"Glee" and "Private Practice" are coming to XFinity.
Comcast announced on Wednesday that has signed a deal with ABC and Fox to offer first-run shows on the cable giant's XFinity VOD platform.
With the agreement, Comcast becomes the only TV services provider to offer shows on video-on-demand from all of the Big Four broadcast networks (Hulu does not have an agreement with CBS).
Separately, Comcast confirmed reports that it continues to talk to four of the major movie studios to offer movies on VOD about eight weeks after their theatrical premiere — a plan very similar to the Home Premiere offering DirecTV launched last week.
Starting Thursday, more than 20 shows from ABC and Fox will begin their rollout on XFinity, including "Body of Proof," "Castle," "Cougar Town," "Desperate Housewives," "Grey's Anatomy" and "Private Practice" from ABC, and "American Dad," "Bones, "The Chicago Code," "Family Guy" and "Glee" from Fox, just to name a few.

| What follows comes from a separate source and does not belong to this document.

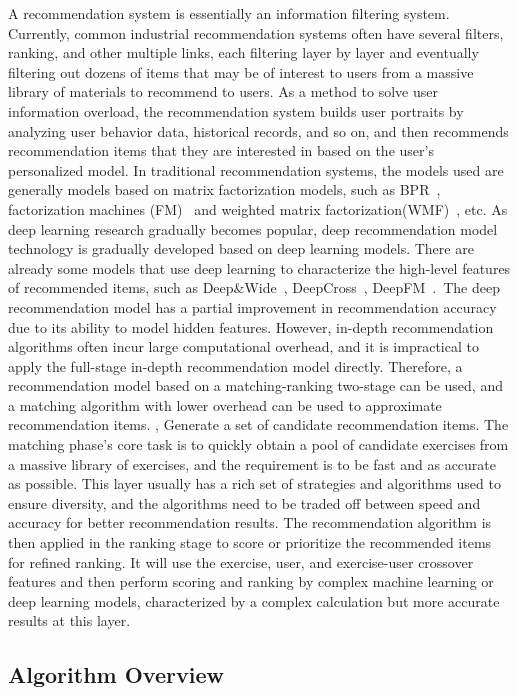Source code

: A recommendation system is essentially an information filtering system. Currently, common industrial recommendation systems often have several filters, ranking, and other multiple links, each filtering layer by layer and eventually filtering out dozens of items that may be of interest to users from a massive library of materials to recommend to users. As a method to solve user information overload, the recommendation system builds user portraits by analyzing user behavior data, historical records, and so on, and then recommends recommendation items that they are interested in based on the user's personalized model. In traditional recommendation systems, the models used are generally models based on matrix factorization models, such as BPR~\cite{rendle2012bpr}, factorization machines (FM)~\cite{koren2008factorization} and weighted matrix factorization(WMF)~\cite{hu2008collaborative}, etc. As deep learning research gradually becomes popular, deep recommendation model technology is gradually developed based on deep learning models. There are already some models that use deep learning to characterize the high-level features of recommended items, such as Deep\&Wide~\cite{cheng2016wide}, DeepCross~\cite{shan2016deep}, DeepFM~\cite{guo2017deepfm}.\ The deep recommendation model has a partial improvement in recommendation accuracy due to its ability to model hidden features. However, in-depth recommendation algorithms often incur large computational overhead, and it is impractical to apply the full-stage in-depth recommendation model directly. Therefore, a recommendation model based on a matching-ranking two-stage can be used, and a matching algorithm with lower overhead can be used to approximate recommendation items. , Generate a set of candidate recommendation items. The matching phase's core task is to quickly obtain a pool of candidate exercises from a massive library of exercises, and the requirement is to be fast and as accurate as possible. This layer usually has a rich set of strategies and algorithms used to ensure diversity, and the algorithms need to be traded off between speed and accuracy for better recommendation results. The recommendation algorithm is then applied in the ranking stage to score or prioritize the recommended items for refined ranking. It will use the exercise, user, and exercise-user crossover features and then perform scoring and ranking by complex machine learning or deep learning models, characterized by a complex calculation but more accurate results at this layer.

\subsection{Algorithm Overview}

“Our goal is to deliver customers the best and most-current entertainment choices anytime, anywhere so they can catch up and keep up with their favorite TV shows,” said Marcien Jenckes, senior VP and G.M. of video services for Comcast, in a statement. “By nearly doubling the number of current TV series from broadcast networks, Xfinity TV On Demand offers our customers a one-of-a-kind experience that can’t be found elsewhere.”
Earlier, at a Tuesday-afternoon press briefing, Jenckes, told Bloomberg that the company is in early-stage talks with the movie studios on premium VOD.
An individual with knowledge of those negotiations confirmed to TheWrap that it's the same group of studios that already made a premium VOD deal with DirecTV.
Last week, DirecTV began a similar program called Home Premiere, which offers movie rentals from Fox, Universal, Warner and Sony 60 days after their theatrical premiere for $60.
On Wednesday, a DirecTV rep confirmed that the satellite service provider has also issued a survey to select subscribers asking their thoughts for a much broader VOD offering — or, as the survey described it, "a streaming-only Netflix-like service for a flat fee per month."
"We are constantly reaching out to customers with various surveys and taking the temperature in the marketplace," a DirecTV rep told TheWrap. "It does not mean we are necessarily moving forward with anything contained within the survey, but merely checking in the consumer minset to keep our business strong."
As for the Philadelphia-based Comcast, it's just the latest media company to explore the VOD explosion.
As TheWrap first reported on Tuesday, YouTube will imminently launch a movie-on-demand service charging users to stream mainstream Hollywood movies off the world’s largest video sharing site. The service may start as early as this week or next, and is expected to be announced soon by YouTube.
Major studios including Sony Pictures Entertainment, Warner Brothers and Universal have licensed their movies for the new service, as have numerous independent studios, including Lionsgate and the library-rich Kino Lorber, according to movie executives with knowledge of the deals in place.